A frequent request from editors and reviewers is for authors to report the reliability of a scale in their sample. The second statistical guideline for IJBM is for authors to provide this report for every measure. “Reliability is not a property of a test per se, but rather a property of a scale applied in a given context to a particular population” ([1], p. 401). Even within a population, reliability is subject to sampling variability. That is, scale reliability in a sample of adolescents may not be reproduced in older adults or even in a different sample of adolescents. Informed interpretation of statistical analyses relies on scale reliability obtained in the sample under consideration. In addition, authors should consider reliabilities other than Cronbach’s alpha, reliability of change in a scale over time, and reliability ensuing from the consolidation of repeated measurements and report them if applicable.

The general definition of scale reliability from classical test theory is the ratio of true score variance to scale score variance; thus, higher reliability suggests a higher proportion of the obtained score due to the (unobserved) true score. Most authors report Cronbach’s alpha for scales with continuous responses, which seem to comprise the majority of psychological scales (scales with binary responses can be characterized with Kuder-Richardson formula 20 reliability). Alpha is a function of item interrelatedness and the number of items in the scale. Note that alpha is not a measure of internal consistency, which can refer to the dimensionality of the scale. A multidimensional scale can yield a higher alpha than a unidimensional scale [2].

Psychometricians note that alpha makes unreasonable assumptions, particularly that all items have equal true-score variances (the “essentially tau-equivalent” assumption). Alpha also usually underestimates reliability. The greatest lower bound (glb; [3]) and omega [1] have been proposed as alternative measures whose more relaxed assumptions yield a more accurate estimate. Table 1 shows glb, omega, and alpha (using the Factor freeware program [6]; see [1] for how to estimate omega using R) for three scales administered to almost 1,000 undergraduates [7]. Alpha resulted in a downwardly biased estimate of reliability in all cases. Omega was less biased, particularly in the case of the less homogeneous Rumination Scale, which also yielded the largest difference between the alpha and glb. Given the hegemony of alpha, one suggestion is to report alpha along with another, less biased estimate, with confidence intervals if possible [1, 3].

Table 1 Alpha, omega, and GLB reliabilities for three repetitive thought scales

Why is underestimation undesirable? Surely this is a case of being conservative, which is usually not a problem, right? In this case, it can be. Reliability is sometimes used mathematically to “correct for attenuation,” and a relationship could be overcorrected if reliability is underestimated. More often, reliability is used heuristically to interpret a relationship in the context of its upper bound, which is scale reliability. If the Rumination Scale were (theoretically) correlated r = .50 with a measure of depression, the context of an upper bound of .70 (alpha) versus .80 (glb) could be important to interpretation.

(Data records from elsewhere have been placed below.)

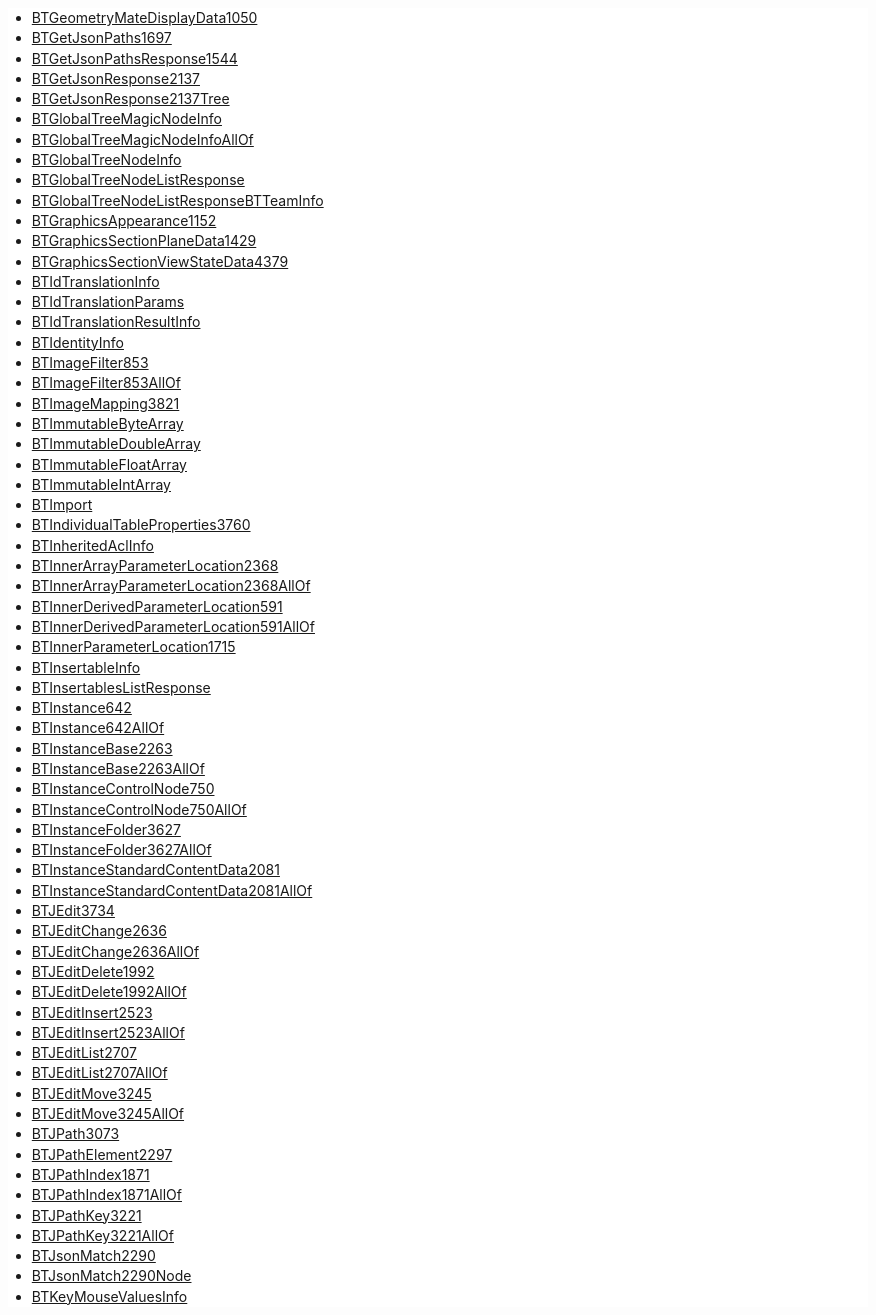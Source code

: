  - [BTGeometryMateDisplayData1050](docs/BTGeometryMateDisplayData1050.md)
 - [BTGetJsonPaths1697](docs/BTGetJsonPaths1697.md)
 - [BTGetJsonPathsResponse1544](docs/BTGetJsonPathsResponse1544.md)
 - [BTGetJsonResponse2137](docs/BTGetJsonResponse2137.md)
 - [BTGetJsonResponse2137Tree](docs/BTGetJsonResponse2137Tree.md)
 - [BTGlobalTreeMagicNodeInfo](docs/BTGlobalTreeMagicNodeInfo.md)
 - [BTGlobalTreeMagicNodeInfoAllOf](docs/BTGlobalTreeMagicNodeInfoAllOf.md)
 - [BTGlobalTreeNodeInfo](docs/BTGlobalTreeNodeInfo.md)
 - [BTGlobalTreeNodeListResponse](docs/BTGlobalTreeNodeListResponse.md)
 - [BTGlobalTreeNodeListResponseBTTeamInfo](docs/BTGlobalTreeNodeListResponseBTTeamInfo.md)
 - [BTGraphicsAppearance1152](docs/BTGraphicsAppearance1152.md)
 - [BTGraphicsSectionPlaneData1429](docs/BTGraphicsSectionPlaneData1429.md)
 - [BTGraphicsSectionViewStateData4379](docs/BTGraphicsSectionViewStateData4379.md)
 - [BTIdTranslationInfo](docs/BTIdTranslationInfo.md)
 - [BTIdTranslationParams](docs/BTIdTranslationParams.md)
 - [BTIdTranslationResultInfo](docs/BTIdTranslationResultInfo.md)
 - [BTIdentityInfo](docs/BTIdentityInfo.md)
 - [BTImageFilter853](docs/BTImageFilter853.md)
 - [BTImageFilter853AllOf](docs/BTImageFilter853AllOf.md)
 - [BTImageMapping3821](docs/BTImageMapping3821.md)
 - [BTImmutableByteArray](docs/BTImmutableByteArray.md)
 - [BTImmutableDoubleArray](docs/BTImmutableDoubleArray.md)
 - [BTImmutableFloatArray](docs/BTImmutableFloatArray.md)
 - [BTImmutableIntArray](docs/BTImmutableIntArray.md)
 - [BTImport](docs/BTImport.md)
 - [BTIndividualTableProperties3760](docs/BTIndividualTableProperties3760.md)
 - [BTInheritedAclInfo](docs/BTInheritedAclInfo.md)
 - [BTInnerArrayParameterLocation2368](docs/BTInnerArrayParameterLocation2368.md)
 - [BTInnerArrayParameterLocation2368AllOf](docs/BTInnerArrayParameterLocation2368AllOf.md)
 - [BTInnerDerivedParameterLocation591](docs/BTInnerDerivedParameterLocation591.md)
 - [BTInnerDerivedParameterLocation591AllOf](docs/BTInnerDerivedParameterLocation591AllOf.md)
 - [BTInnerParameterLocation1715](docs/BTInnerParameterLocation1715.md)
 - [BTInsertableInfo](docs/BTInsertableInfo.md)
 - [BTInsertablesListResponse](docs/BTInsertablesListResponse.md)
 - [BTInstance642](docs/BTInstance642.md)
 - [BTInstance642AllOf](docs/BTInstance642AllOf.md)
 - [BTInstanceBase2263](docs/BTInstanceBase2263.md)
 - [BTInstanceBase2263AllOf](docs/BTInstanceBase2263AllOf.md)
 - [BTInstanceControlNode750](docs/BTInstanceControlNode750.md)
 - [BTInstanceControlNode750AllOf](docs/BTInstanceControlNode750AllOf.md)
 - [BTInstanceFolder3627](docs/BTInstanceFolder3627.md)
 - [BTInstanceFolder3627AllOf](docs/BTInstanceFolder3627AllOf.md)
 - [BTInstanceStandardContentData2081](docs/BTInstanceStandardContentData2081.md)
 - [BTInstanceStandardContentData2081AllOf](docs/BTInstanceStandardContentData2081AllOf.md)
 - [BTJEdit3734](docs/BTJEdit3734.md)
 - [BTJEditChange2636](docs/BTJEditChange2636.md)
 - [BTJEditChange2636AllOf](docs/BTJEditChange2636AllOf.md)
 - [BTJEditDelete1992](docs/BTJEditDelete1992.md)
 - [BTJEditDelete1992AllOf](docs/BTJEditDelete1992AllOf.md)
 - [BTJEditInsert2523](docs/BTJEditInsert2523.md)
 - [BTJEditInsert2523AllOf](docs/BTJEditInsert2523AllOf.md)
 - [BTJEditList2707](docs/BTJEditList2707.md)
 - [BTJEditList2707AllOf](docs/BTJEditList2707AllOf.md)
 - [BTJEditMove3245](docs/BTJEditMove3245.md)
 - [BTJEditMove3245AllOf](docs/BTJEditMove3245AllOf.md)
 - [BTJPath3073](docs/BTJPath3073.md)
 - [BTJPathElement2297](docs/BTJPathElement2297.md)
 - [BTJPathIndex1871](docs/BTJPathIndex1871.md)
 - [BTJPathIndex1871AllOf](docs/BTJPathIndex1871AllOf.md)
 - [BTJPathKey3221](docs/BTJPathKey3221.md)
 - [BTJPathKey3221AllOf](docs/BTJPathKey3221AllOf.md)
 - [BTJsonMatch2290](docs/BTJsonMatch2290.md)
 - [BTJsonMatch2290Node](docs/BTJsonMatch2290Node.md)
 - [BTKeyMouseValuesInfo](docs/BTKeyMouseValuesInfo.md)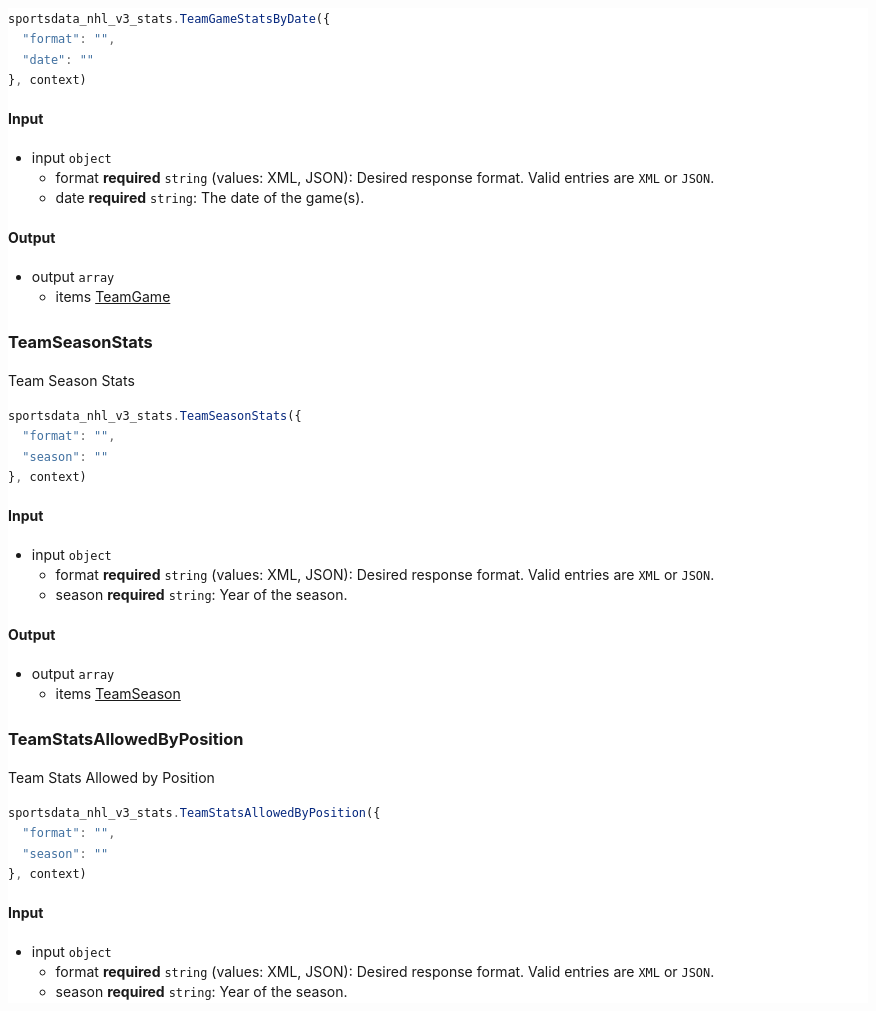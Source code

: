 
```js
sportsdata_nhl_v3_stats.TeamGameStatsByDate({
  "format": "",
  "date": ""
}, context)
```

#### Input
* input `object`
  * format **required** `string` (values: XML, JSON): Desired response format. Valid entries are <code>XML</code> or <code>JSON</code>.
  * date **required** `string`: The date of the game(s).

#### Output
* output `array`
  * items [TeamGame](#teamgame)

### TeamSeasonStats
Team Season Stats


```js
sportsdata_nhl_v3_stats.TeamSeasonStats({
  "format": "",
  "season": ""
}, context)
```

#### Input
* input `object`
  * format **required** `string` (values: XML, JSON): Desired response format. Valid entries are <code>XML</code> or <code>JSON</code>.
  * season **required** `string`: Year of the season.

#### Output
* output `array`
  * items [TeamSeason](#teamseason)

### TeamStatsAllowedByPosition
Team Stats Allowed by Position


```js
sportsdata_nhl_v3_stats.TeamStatsAllowedByPosition({
  "format": "",
  "season": ""
}, context)
```

#### Input
* input `object`
  * format **required** `string` (values: XML, JSON): Desired response format. Valid entries are <code>XML</code> or <code>JSON</code>.
  * season **required** `string`: Year of the season.
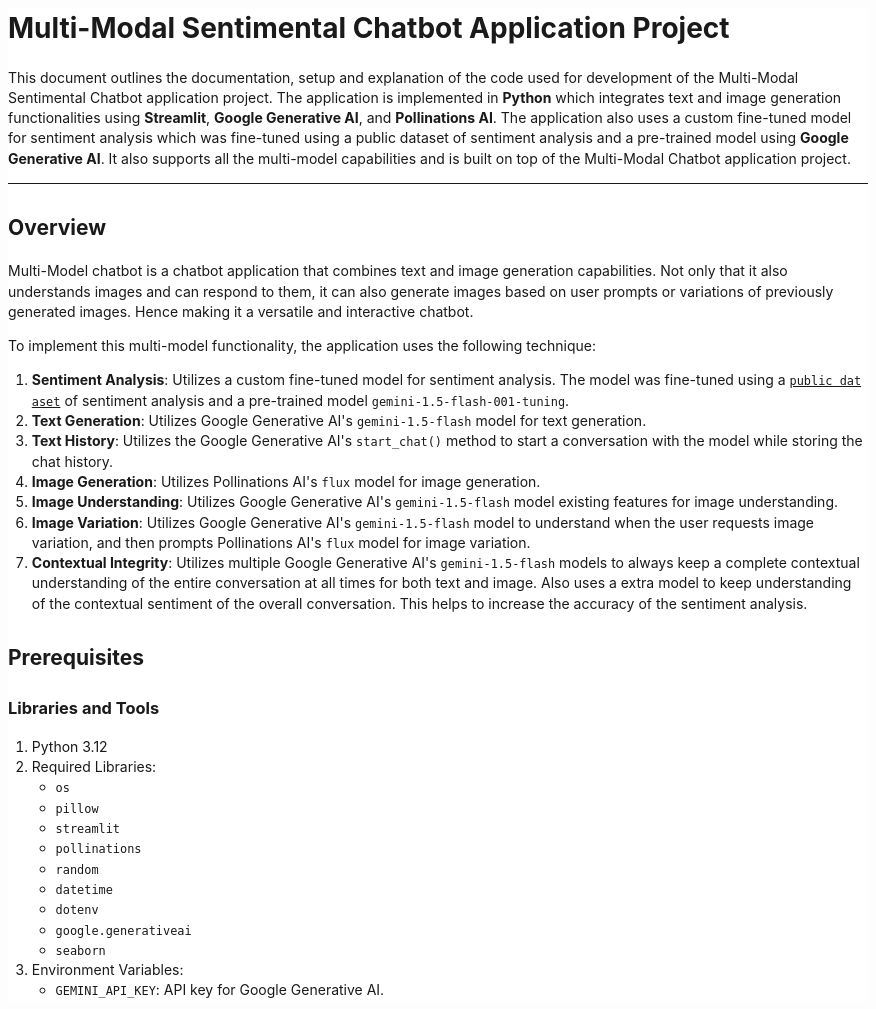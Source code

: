 # Multi-Modal Sentimental Chatbot Application Project

This document outlines the documentation, setup and explanation of the code used for development of the Multi-Modal Sentimental Chatbot application project. The application is implemented in **Python** which integrates text and image generation functionalities using **Streamlit**, **Google Generative AI**, and **Pollinations AI**. The application also uses a custom fine-tuned model for sentiment analysis which was fine-tuned using a public dataset of sentiment analysis and a pre-trained model using **Google Generative AI**. It also supports all the multi-model capabilities and is built on top of the Multi-Modal Chatbot application project.

---

## Overview

Multi-Model chatbot is a chatbot application that combines text and image generation capabilities. Not only that it also understands images and can respond to them, it can also generate images based on user prompts or variations of previously generated images. Hence making it a versatile and interactive chatbot.

To implement this multi-model functionality, the application uses the following technique:

1. **Sentiment Analysis**: Utilizes a custom fine-tuned model for sentiment analysis. The model was fine-tuned using a [`public dataset`](https://www.kaggle.com/datasets/nursyahrina/chat-sentiment-dataset) of sentiment analysis and a pre-trained model `gemini-1.5-flash-001-tuning`.
2. **Text Generation**: Utilizes Google Generative AI's `gemini-1.5-flash` model for text generation.
3. **Text History**: Utilizes the Google Generative AI's `start_chat()` method to start a conversation with the model while storing the chat history.
4. **Image Generation**: Utilizes Pollinations AI's `flux` model for image generation.
5. **Image Understanding**: Utilizes Google Generative AI's `gemini-1.5-flash` model existing features for image understanding.
6. **Image Variation**: Utilizes Google Generative AI's `gemini-1.5-flash` model to understand when the user requests image variation, and then prompts Pollinations AI's `flux` model for image variation.
7. **Contextual Integrity**: Utilizes multiple Google Generative AI's `gemini-1.5-flash` models to always keep a complete contextual understanding of the entire conversation at all times for both text and image. Also uses a extra model to keep understanding of the contextual sentiment of the overall conversation. This helps to increase the accuracy of the sentiment analysis.

## Prerequisites

### Libraries and Tools

1. Python 3.12
2. Required Libraries:
   - `os`
   - `pillow`
   - `streamlit`
   - `pollinations`
   - `random`
   - `datetime`
   - `dotenv`
   - `google.generativeai`
   - `seaborn`
3. Environment Variables:
   - `GEMINI_API_KEY`: API key for Google Generative AI.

Another consideration is study design. For single (e.g., cross-sectional) assessments, scale reliability as described above is adequate. However, sometimes we are interested in scale change, not its level at a single time point. In that case, we are not interested in how much the items covary with each other across different people (if one person has a high score on one item, does he or she also have high scores on other items?) but across time (if one item goes up, do the others go up with it?). In longitudinal studies with repeated administrations, it is common to report a range of Cronbach’s alphas across the administrations, but this approach does not answer the second question. Generalizability theory, a logical extension of classical test theory, can be easily used to estimate the reliability for change [8]. Multilevel designs also require the consideration of multilevel reliability [9].

Scale reliability, although the most commonly reported type of reliability, is not the only kind that should be considered. Often, an average of repeated measurements of a biomarker, such as blood pressure or salivary cortisol, is taken as a more useful estimate, given the many sources of error variance in a single measurement. However, the “physiometrics,” such as reliability, resulting from this approach are rarely reported [10, 11]. Another example relevant to repeated measurement arises from investigation of intraindividual variability; for example, the individual standard deviation has different reliability from the individual mean [12].

In short, it is inadequate to report how a mean or standard deviation (over items or observations) performs in a validation sample. Instead, appropriate measures of reliability should be reported (1) for the analytic sample, (2) for all measures including biomarkers, and (3) taking into consideration the design of the study (cross-sectional, multilevel, or longitudinal).